- [Exercise requirements] Your task is to reproduce, verbatim and without pictures, the lines from the opening of the listing through the line containing "dissertation, cannot be".

- [Data to use]
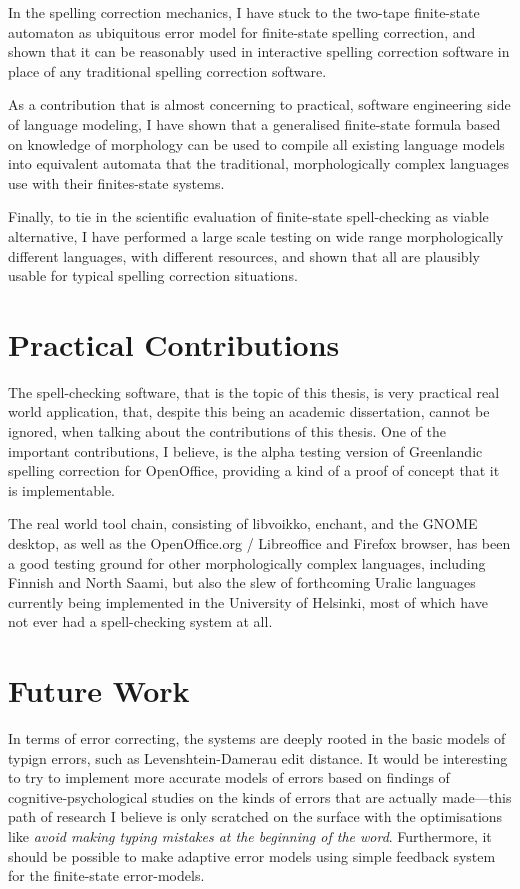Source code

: \documentclass[officiallayout]{unihelcompling}
\begin{document}
In the spelling correction mechanics, I have stuck to the two-tape finite-state
automaton as ubiquitous error model for finite-state spelling correction, and
shown that it can be reasonably used in interactive spelling correction
software in place of any traditional spelling correction software.

As a contribution that is almost concerning to practical, software engineering
side of language modeling, I have shown that a generalised finite-state formula
based on knowledge of morphology can be used to compile all existing language
models into equivalent automata that the traditional, morphologically complex
languages use with their finites-state systems.

Finally, to tie in the scientific evaluation of finite-state spell-checking as
viable alternative, I have performed a large scale testing on wide range
morphologically different languages, with different resources, and shown that
all are plausibly usable for typical spelling correction situations.


\section{Practical Contributions}
\label{sec:practical-contributions}

The spell-checking software, that is the topic of this thesis, is very
practical real world application, that, despite this being an academic
dissertation, cannot be ignored, when talking about the contributions of this
thesis. One of the important contributions, I believe, is the alpha testing
version of Greenlandic spelling correction for OpenOffice, providing a kind of
a proof of concept that it is implementable.

The real world tool chain, consisting of libvoikko, enchant, and the GNOME
desktop, as well as the OpenOffice.org / Libreoffice and Firefox browser, has
been a good testing ground for other morphologically complex languages,
including Finnish and North Saami, but also the slew of forthcoming Uralic
languages currently being implemented in the University of Helsinki, most of
which have not ever had a spell-checking system at all. 

\section{Future Work}
\label{sec:future-work}

In terms of error correcting, the systems are deeply rooted in the basic models
of typign errors, such as Levenshtein-Damerau edit distance. It would be
interesting to try to implement more accurate models of errors based on
findings of cognitive-psychological studies on the kinds of errors that are
actually made---this path of research I believe is only scratched on the
surface with the optimisations like \emph{avoid making typing mistakes at the
beginning of the word}. Furthermore, it should be possible to make adaptive
error models using simple feedback system for the finite-state error-models.
\end{document}
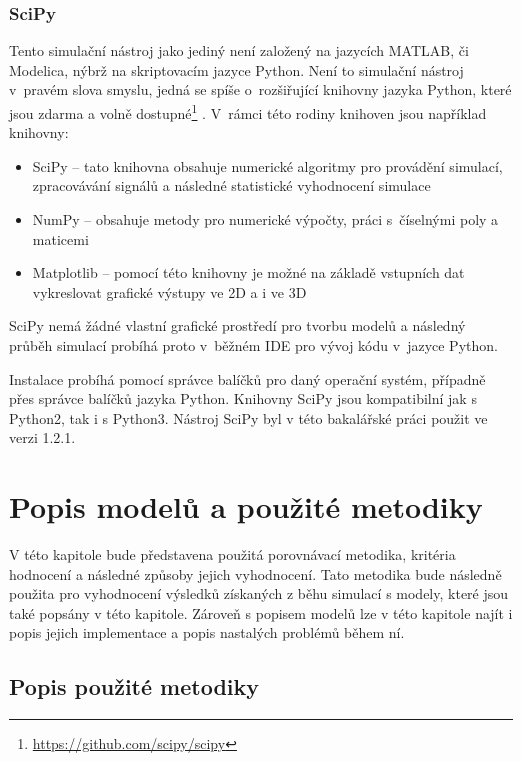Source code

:\subsection{SciPy}
\label{chapter-scipy}
Tento simulační nástroj jako jediný není založený na jazycích MATLAB, či Modelica, nýbrž na skriptovacím jazyce Python. Není to simulační nástroj v~pravém slova smyslu, jedná se spíše o~rozšiřující knihovny jazyka Python, které jsou zdarma a volně dostupné\footnote{\url{https://github.com/scipy/scipy}} \cite{scipy}. V~rámci této rodiny knihoven jsou například knihovny:
\begin{itemize}
    \item SciPy -- tato knihovna obsahuje numerické algoritmy pro provádění simulací, zpracovávání signálů a následné statistické vyhodnocení simulace
    \item NumPy -- obsahuje metody pro numerické výpočty, práci s~číselnými poly a maticemi
    \item Matplotlib -- pomocí této knihovny je možné na základě vstupních dat vykreslovat grafické výstupy ve 2D a i ve 3D
\end{itemize}

SciPy nemá žádné vlastní grafické prostředí pro tvorbu modelů a následný průběh simulací probíhá proto v~běžném IDE pro vývoj kódu v~jazyce Python. 

Instalace probíhá pomocí správce balíčků pro daný operační systém, případně přes správce balíčků jazyka Python. Knihovny SciPy jsou kompatibilní jak s Python2, tak i s Python3. Nástroj SciPy byl v této bakalářské práci použit ve verzi 1.2.1.

\chapter{Popis modelů a použité metodiky}
\label{kapitola4}
V této kapitole bude představena použitá porovnávací metodika, kritéria hodnocení a následné způsoby jejich vyhodnocení. Tato metodika bude následně použita pro vyhodnocení výsledků získaných z běhu simulací s modely, které jsou také popsány v této kapitole. Zároveň s popisem modelů lze v této kapitole najít i popis jejich implementace a popis nastalých problémů během ní.

\section{Popis použité metodiky}

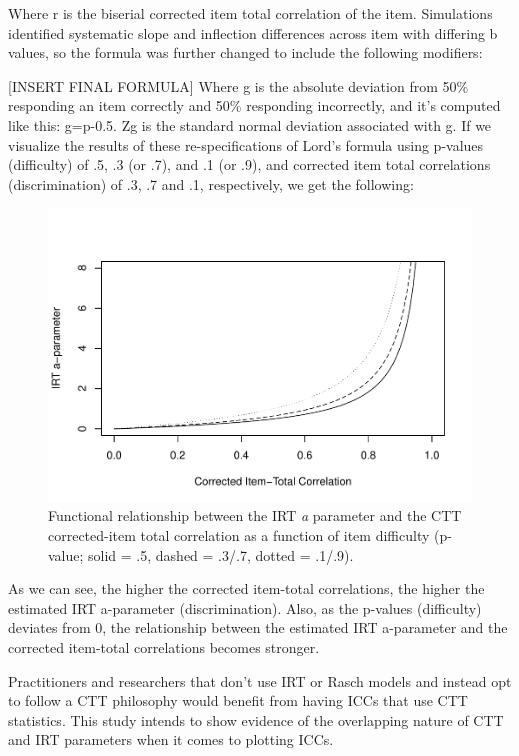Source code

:\documentclass[
  english,
  man,floatsintext]{apa6}
\begin{document}
Where r is the biserial corrected item total correlation of the item. Simulations identified systematic slope and inflection differences across item with differing b values, so the formula was further changed to include the following modifiers:

{[}INSERT FINAL FORMULA{]}
Where g is the absolute deviation from 50\% responding an item correctly and 50\% responding incorrectly, and it's computed like this: g=\textbar p-0.5\textbar. Zg is the standard normal deviation associated with g. If we visualize the results of these re-specifications of Lord's formula using p-values (difficulty) of .5, .3 (or .7), and .1 (or .9), and corrected item total correlations (discrimination) of .3, .7 and .1, respectively, we get the following:

\begin{figure}
\centering
\includegraphics{ICC_project_files/figure-latex/acorrected-1.pdf}
\caption{\label{fig:acorrected}Functional relationship between the IRT \emph{a} parameter and the CTT corrected-item total correlation as a function of item difficulty (p-value; solid = .5, dashed = .3/.7, dotted = .1/.9).}
\end{figure}

As we can see, the higher the corrected item-total correlations, the higher the estimated IRT a-parameter (discrimination). Also, as the p-values (difficulty) deviates from 0, the relationship between the estimated IRT a-parameter and the corrected item-total correlations becomes stronger.

Practitioners and researchers that don't use IRT or Rasch models and instead opt to follow a CTT philosophy would benefit from having ICCs that use CTT statistics. This study intends to show evidence of the overlapping nature of CTT and IRT parameters when it comes to plotting ICCs.
\end{document}
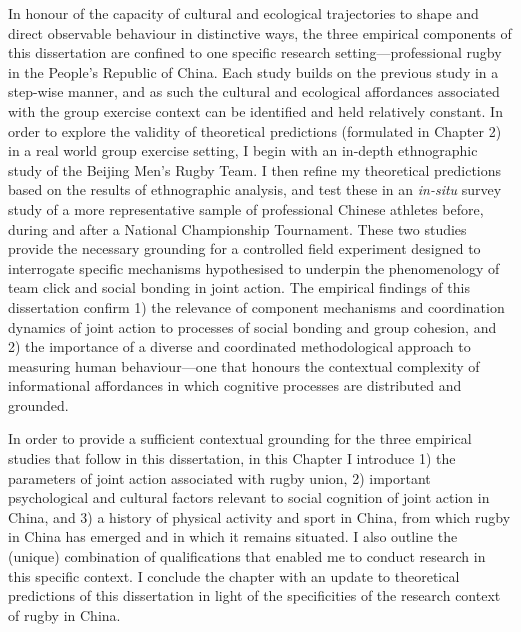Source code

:In honour of the capacity of cultural and ecological trajectories to shape and direct observable behaviour in distinctive ways, the three empirical components of this dissertation are confined to one specific research setting---professional rugby in the People's Republic of China. Each study builds on the previous study in a step-wise manner, and as such the cultural and ecological affordances associated with the group exercise context can be identified and held relatively constant.  In order to explore the validity of theoretical predictions (formulated in Chapter 2) in a real world group exercise setting,  I begin with an in-depth ethnographic study of the Beijing Men's Rugby Team.  I then refine my theoretical predictions based on the results of ethnographic analysis, and test these in an \textit{in-situ} survey study of a more representative sample of professional Chinese athletes before, during and after a National Championship Tournament.  These two studies provide the necessary grounding for a controlled field experiment designed to interrogate specific mechanisms hypothesised to underpin the phenomenology of team click and social bonding in joint action.  The empirical findings of this dissertation confirm 1) the relevance of component mechanisms and coordination dynamics of joint action to processes of social bonding and group cohesion, and 2) the importance of a diverse and coordinated methodological approach to measuring human behaviour---one that honours the contextual complexity of informational affordances in which cognitive processes are distributed and grounded.

In order to provide a sufficient contextual grounding for the three empirical studies that follow in this dissertation, in this Chapter I introduce 1) the parameters of joint action associated with rugby union, 2) important psychological and cultural factors relevant to social cognition of joint action in China, and 3) a history of physical activity and sport in China, from which rugby in China has emerged and in which it remains situated. I also outline the (unique) combination of qualifications that enabled me to conduct research in this specific context.  I conclude the chapter with an update to theoretical predictions of this dissertation in light of the specificities of the research context of rugby in China.


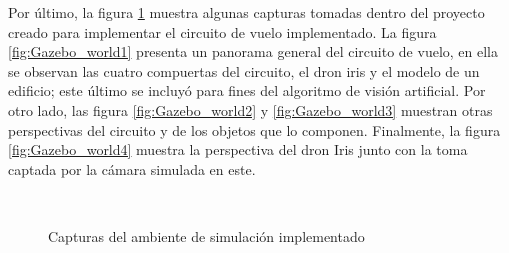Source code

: Por último, la figura \ref{fig:Gazebo_worlds} muestra algunas capturas tomadas dentro del proyecto creado para implementar el circuito de vuelo implementado. La figura \ref{fig:Gazebo_world1} presenta un panorama general del circuito de vuelo, en ella se observan las cuatro compuertas del circuito, el dron iris y el modelo de un edificio; este último se incluyó para fines del algoritmo de visión artificial. Por otro lado, las figura \ref{fig:Gazebo_world2} y \ref{fig:Gazebo_world3}  muestran otras perspectivas del circuito y de los objetos que lo componen. Finalmente, la figura \ref{fig:Gazebo_world4} muestra la perspectiva del dron Iris junto con la toma captada por la cámara simulada en este.

\begin{figure}[ht]
    \centering
    \hfill
    \\
    \hfill
    \hfill

    \caption{Capturas del ambiente de simulación implementado}
    \label{fig:Gazebo_worlds}
\end{figure}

- [Reply to the task]
Source code

: \documentclass[officiallayout]{unihelcompling}
\begin{document}
In the spelling correction mechanics, I have stuck to the two-tape finite-state
automaton as ubiquitous error model for finite-state spelling correction, and
shown that it can be reasonably used in interactive spelling correction
software in place of any traditional spelling correction software.

As a contribution that is almost concerning to practical, software engineering
side of language modeling, I have shown that a generalised finite-state formula
based on knowledge of morphology can be used to compile all existing language
models into equivalent automata that the traditional, morphologically complex
languages use with their finites-state systems.

Finally, to tie in the scientific evaluation of finite-state spell-checking as
viable alternative, I have performed a large scale testing on wide range
morphologically different languages, with different resources, and shown that
all are plausibly usable for typical spelling correction situations.


\section{Practical Contributions}
\label{sec:practical-contributions}

The spell-checking software, that is the topic of this thesis, is very
practical real world application, that, despite this being an academic
dissertation, cannot be ignored, when talking about the contributions of this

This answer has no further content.